** Exercise inputs follows **

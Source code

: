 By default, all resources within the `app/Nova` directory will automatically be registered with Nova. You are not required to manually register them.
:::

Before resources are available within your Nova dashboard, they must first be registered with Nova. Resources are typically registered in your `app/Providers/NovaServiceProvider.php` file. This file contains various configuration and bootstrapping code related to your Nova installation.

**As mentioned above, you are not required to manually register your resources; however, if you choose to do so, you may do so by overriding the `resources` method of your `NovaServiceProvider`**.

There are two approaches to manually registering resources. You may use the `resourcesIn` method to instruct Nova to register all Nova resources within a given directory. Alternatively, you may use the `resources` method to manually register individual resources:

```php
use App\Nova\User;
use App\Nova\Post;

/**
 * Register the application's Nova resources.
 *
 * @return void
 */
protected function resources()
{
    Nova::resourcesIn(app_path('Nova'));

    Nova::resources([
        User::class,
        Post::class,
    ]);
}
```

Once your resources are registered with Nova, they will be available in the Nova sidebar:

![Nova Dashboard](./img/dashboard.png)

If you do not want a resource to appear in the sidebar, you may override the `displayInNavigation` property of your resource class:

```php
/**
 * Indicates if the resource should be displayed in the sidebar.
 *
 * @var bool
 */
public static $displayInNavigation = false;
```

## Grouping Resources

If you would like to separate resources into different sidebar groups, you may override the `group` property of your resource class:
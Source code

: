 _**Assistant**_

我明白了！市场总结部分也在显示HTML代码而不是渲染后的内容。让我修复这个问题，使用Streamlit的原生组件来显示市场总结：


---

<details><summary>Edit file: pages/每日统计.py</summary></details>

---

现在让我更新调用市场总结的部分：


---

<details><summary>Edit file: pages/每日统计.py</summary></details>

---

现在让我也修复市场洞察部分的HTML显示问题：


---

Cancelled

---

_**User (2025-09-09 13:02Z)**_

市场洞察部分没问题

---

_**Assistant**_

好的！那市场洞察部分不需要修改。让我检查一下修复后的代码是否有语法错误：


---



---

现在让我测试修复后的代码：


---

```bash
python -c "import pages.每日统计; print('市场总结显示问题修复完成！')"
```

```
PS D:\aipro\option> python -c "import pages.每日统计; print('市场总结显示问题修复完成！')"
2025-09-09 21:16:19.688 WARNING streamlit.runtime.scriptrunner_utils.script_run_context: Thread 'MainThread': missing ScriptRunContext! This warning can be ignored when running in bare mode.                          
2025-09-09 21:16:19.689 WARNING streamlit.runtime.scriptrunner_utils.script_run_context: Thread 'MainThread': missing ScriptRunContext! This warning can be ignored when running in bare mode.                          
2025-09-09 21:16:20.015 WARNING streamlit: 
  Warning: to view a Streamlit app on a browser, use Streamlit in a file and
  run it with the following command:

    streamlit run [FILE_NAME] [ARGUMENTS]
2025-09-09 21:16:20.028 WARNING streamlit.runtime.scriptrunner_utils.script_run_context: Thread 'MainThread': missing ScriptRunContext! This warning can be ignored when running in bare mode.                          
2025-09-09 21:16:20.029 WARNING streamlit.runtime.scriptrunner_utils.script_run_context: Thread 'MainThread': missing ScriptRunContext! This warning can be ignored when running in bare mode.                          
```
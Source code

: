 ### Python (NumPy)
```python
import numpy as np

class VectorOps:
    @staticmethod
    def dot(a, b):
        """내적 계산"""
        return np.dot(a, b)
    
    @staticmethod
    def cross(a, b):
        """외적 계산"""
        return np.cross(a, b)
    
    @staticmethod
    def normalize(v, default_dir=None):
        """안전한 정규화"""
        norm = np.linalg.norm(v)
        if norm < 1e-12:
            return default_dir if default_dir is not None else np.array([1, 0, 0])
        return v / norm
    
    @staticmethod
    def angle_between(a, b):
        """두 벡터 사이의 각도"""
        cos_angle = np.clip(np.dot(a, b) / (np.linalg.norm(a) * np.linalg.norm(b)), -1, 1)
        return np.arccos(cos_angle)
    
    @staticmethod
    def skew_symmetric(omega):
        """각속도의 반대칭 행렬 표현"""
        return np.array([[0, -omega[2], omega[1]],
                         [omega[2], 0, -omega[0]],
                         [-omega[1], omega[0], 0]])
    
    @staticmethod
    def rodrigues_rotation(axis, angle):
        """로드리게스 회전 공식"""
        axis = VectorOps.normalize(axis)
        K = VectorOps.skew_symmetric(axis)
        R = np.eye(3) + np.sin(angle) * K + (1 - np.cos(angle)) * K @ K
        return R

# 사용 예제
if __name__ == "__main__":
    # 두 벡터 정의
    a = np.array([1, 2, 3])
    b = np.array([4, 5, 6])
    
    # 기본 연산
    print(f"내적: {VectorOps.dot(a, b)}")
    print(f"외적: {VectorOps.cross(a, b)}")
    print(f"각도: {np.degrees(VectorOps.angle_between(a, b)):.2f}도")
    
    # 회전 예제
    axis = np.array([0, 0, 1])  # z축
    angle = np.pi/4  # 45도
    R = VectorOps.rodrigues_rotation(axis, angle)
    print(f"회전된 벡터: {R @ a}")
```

** End of Exercise inputs **

**Problem statement:** Up to and including the line that holds "Before resources are", reproduce the records above exactly from their first line, and give nothing else.

**Your response:**
Source code

: By default, all resources within the `app/Nova` directory will automatically be registered with Nova. You are not required to manually register them.
:::

Before resources are available within your Nova dashboard, they must first be registered with Nova. Resources are typically registered in your `app/Providers/NovaServiceProvider.php` file. This file contains various configuration and bootstrapping code related to your Nova installation.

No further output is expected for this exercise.